COLUMNISTAS

A destiempo

Junta las manos, y los anillos de las manos, en la señal inconfundible de la imploración cristiana. Ladea apenas la cabeza: es su gesto predilecto. Y esboza con estrategia su sonrisa irresistible. Es Cristina, la presidenta argentina, que ha llegado un poco tarde a la reunión de los mandatarios del mundo, a la foto conjunta que van a tomarles para imprimirla en tiempo presente (noticia del día: la plena actualidad) y a la vez para legarla al futuro (el destino de los hechos trascendentes: la difusa posteridad).

|

Junta las manos, y los anillos de las manos, en la señal inconfundible de la imploración cristiana. Ladea apenas la cabeza: es su gesto predilecto. Y esboza con estrategia su sonrisa irresistible. Es Cristina, la presidenta argentina, que ha llegado un poco tarde a la reunión de los mandatarios del mundo, a la foto conjunta que van a tomarles para imprimirla en tiempo presente (noticia del día: la plena actualidad) y a la vez para legarla al futuro (el destino de los hechos trascendentes: la difusa posteridad). Cristina llega tarde y se disculpa. Es gente ocupada esta que la estuvo esperando; hay uno que está haciendo una guerra, otro que sofoca separatismos, otro que rediseña Europa, y hay varios que se atajan de cara a la recesión. Los clavó la presidenta: a Bush, a Merkel, a Lula, a Berlusconi. Al llegar les hace caritas. Más de uno recordará, aquí en Washington, que hace meses, allá en Lima, pasó más o menos lo mismo. Formaron los encumbrados dos filitas para el retrato, un poco como colegiales y otro poco como integrantes de un coro, y tuvieron que hacer tiempo, esos que nunca tienen tiempo, porque se retrasaba Cristina.
Ella acude por fin, y todo lo resuelve a golpes de encanto. Procede como mujer, o al menos como lo que la convención, si es que no el estereotipo, indica para la mujer. Primero, llegar siempre tarde; luego, seducir con las artes de lo femenino para hacerse perdonar las macanas (que expliquen su puntualidad la Bachelet o la Merkel, que digan si es por una mengua en la belleza que la practican, o por puro rigor del temperamento prusiano).
El mundo contempla la escena. ¿Es un papelón? En cierto sentido sí. Pero en otro sentido, menos evidente si se quiere, puede que no lo sea. Porque la presidenta argentina tal vez no llega tarde, sino más bien a destiempo. Y no lo hace por simple descuido, sino con sumo cuidado. Llega a destiempo, sí: con toda intención se desacompasa del resto. ¿Para decirles más o menos qué a ese señor que se llama Bush, a ese señor que se llama Berlusconi? Para decirles que su tiempo (el de ellos) no es el mismo que el suyo (el de ella).
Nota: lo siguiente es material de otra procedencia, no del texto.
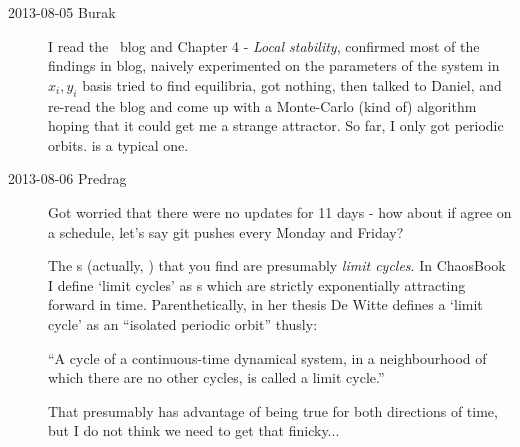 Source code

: \begin{description}
\item[2013-08-05  Burak] I read the \twoMode\ blog and
     {Chapter 4} -
    {\em Local stability}, confirmed most of the findings in blog,
    naively experimented on the parameters of the system in $x_i, y_i$
    basis tried to find equilibria, got nothing, then talked to Daniel,
    and re-read the blog and come up with a Monte-Carlo (kind of)
    algorithm hoping that it could get me a strange attractor. So far,
    I only got periodic orbits.  is a typical one.

\item[2013-08-06 Predrag]
Got worried that there were no updates for 11 days - how about if agree
on a schedule, let's say git pushes
\textcolor[rgb]{1.00,0.00,0.00}{every Monday and Friday}?

                                            \toCB
The \po s (actually, \reqva) that you find are presumably \emph{limit
cycles}. In ChaosBook I define `limit cycles' as \po s which are strictly
exponentially attracting forward in time. Parenthetically, in her thesis
De Witte defines a `limit cycle' as an ``isolated
periodic orbit'' thusly:

``A cycle of a continuous-time dynamical system, in a neighbourhood of
which there are no other cycles, is called a limit cycle.''

That presumably has advantage of being true for both directions of time,
but I do not think we need to get that finicky...



\end{description}
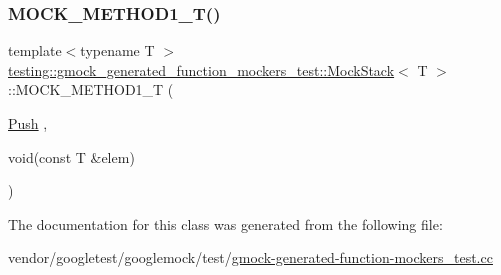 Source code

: \mbox{\label{classtesting_1_1gmock__generated__function__mockers__test_1_1_mock_stack_a0ad833bc6134c5150b8271a5ba2e91b5}} 
\subsubsection{\texorpdfstring{M\+O\+C\+K\+\_\+\+M\+E\+T\+H\+O\+D1\+\_\+\+T()}{MOCK\_METHOD1\_T()}}
{\footnotesize\ttfamily template$<$typename T $>$ \\
\hyperlink{classtesting_1_1gmock__generated__function__mockers__test_1_1_mock_stack}{testing\+::gmock\+\_\+generated\+\_\+function\+\_\+mockers\+\_\+test\+::\+Mock\+Stack}$<$ T $>$\+::M\+O\+C\+K\+\_\+\+M\+E\+T\+H\+O\+D1\+\_\+T (\begin{DoxyParamCaption}\item[{\hyperlink{classtesting_1_1gmock__generated__function__mockers__test_1_1_stack_interface_a49448f6195021fee947d37b80b6e5d30}{Push}}]{,  }\item[{void(const T \&elem)}]{ }\end{DoxyParamCaption})}



The documentation for this class was generated from the following file\+:\begin{DoxyCompactItemize}
\item 
vendor/googletest/googlemock/test/\hyperlink{gmock-generated-function-mockers__test_8cc}{gmock-\/generated-\/function-\/mockers\+\_\+test.\+cc}\end{DoxyCompactItemize}
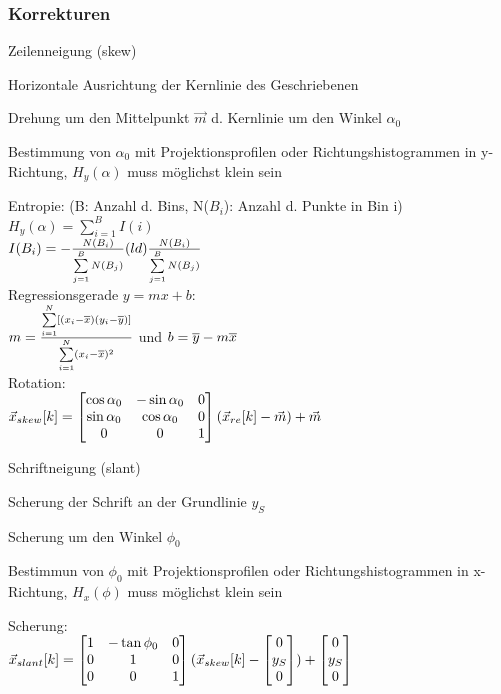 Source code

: \documentclass[german,color,6pt]{latex4ei/latex4ei_sheet}
\begin{document}
\begin{sectionbox}
	\subsubsection{Korrekturen}
		\begin{cookbox}{Zeilenneigung (skew)}
			\item Horizontale Ausrichtung der Kernlinie des Geschriebenen
			\item Drehung um den Mittelpunkt $\vec m$ d. Kernlinie um den Winkel $\alpha_0$
			\item Bestimmung von $\alpha_0$ mit Projektionsprofilen oder Richtungshistogrammen in y-Richtung, $H_y(\alpha)$ muss möglichst klein sein
		\end{cookbox}

		Entropie: (B: Anzahl d. Bins, N($B_i$): Anzahl d. Punkte in Bin i)\\
		$H_y(\alpha) = \sum\limits_{i=1}^{B}I(i)$\\
		$I(B_i) = - \frac{N(B_i)}{\sum\limits_{j=1}^{B} N(B_j)} \text(ld) \frac{N(B_i)}{\sum\limits_{j=1}^{B} N(B_j)}$\\
		Regressionsgerade $y = mx+b$:\\
		$m=\frac{\sum \limits_{i=1}^{N}[(x_i - \overline{x}) (y_i - \overline{y})]}{\sum \limits_{i=1}^{N} (x_i - \overline{x})^2}$ und $b= \overline{y} - m \overline{x}$\\
		Rotation:\\
		$\vec x_{skew}[k] = \mat{ \cos \alpha_0 & -\sin \alpha_0 & 0 \\ \sin \alpha_0 & \cos \alpha_0 & 0 \\ 0&0&1} (\vec x_{re}[k] - \vec m)+ \vec m$\\


		\begin{cookbox}{Schriftneigung (slant)}
			\item Scherung der Schrift an der Grundlinie $y_S$
			\item Scherung um den Winkel $\phi_0$
			\item Bestimmun von  $\phi_0$ mit  Projektionsprofilen oder Richtungshistogrammen in x-Richtung, $H_x(\phi)$ muss möglichst klein sein
		\end{cookbox}

		Scherung:\\
		$\vec x_{slant}[k] = \mat{ 1 & -\tan\phi_0 & 0 \\ 0& 1 & 0\\ 0 & 0 & 1} (\vec x_{skew}[k]- \mat{0 \\ y_S \\ 0})+ \mat{0 \\ y_S \\ 0}$ \\
\end{sectionbox}
\end{document}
Que el tiempo del que ella proviene, y al que ellos reputan caduco, el tiempo de la sensibilidad social, el tiempo de las regulaciones de Estado, es el que cuenta y es el que importa. No importa que sea el pasado, y que por ser el pasado a ella se le haga un poquito tarde; porque ese pasado ahora resulta ser lo más verdadero y lo menos engañoso. Lo que importa entonces es esta desatención al presente de los poderosos. Esos mismos que creyeron en el final de la historia por el neoliberalismo triunfante, esos mismos que creyeron que el tiempo se detenía en la victoria total del mercado total, ahora tienen que esperarla. ¿A quién? A ella. Ahora tienen que perder su tiempo. Por ella. Ahora tienen que hacer tiempo. Para ella.
¿La entenderán? Es improbable. Puede que ni siquiera Lula, que es aliado, vea en la situación otra cosa que un error de protocolo, un desplante y nada más. Es cierto que no faltan algunas risitas cómplices, o la cabeza gacha del que accede a dejar pasar lo que por lo demás ya ha pasado. Pero entender, lo que se dice entender, ¿la entenderán? Porque hay otros que en cambio se ofuscan, y no intentan disimular para nada ese fastidio. Entonces puede que no: que no la entiendan. No por eso va a temblarle el pulso, ni el coqueto relojito que lleva puesto sobre él, a la presidenta argentina. Porque si hay algo de lo que está convencida, y lo ha declarado, es que su lucha es esa que libran aquellos que han entendido contra aquellos que no entienden o no quieren entender. Es la parte antipática de su proverbial simpatía: su contracara o su antítesis.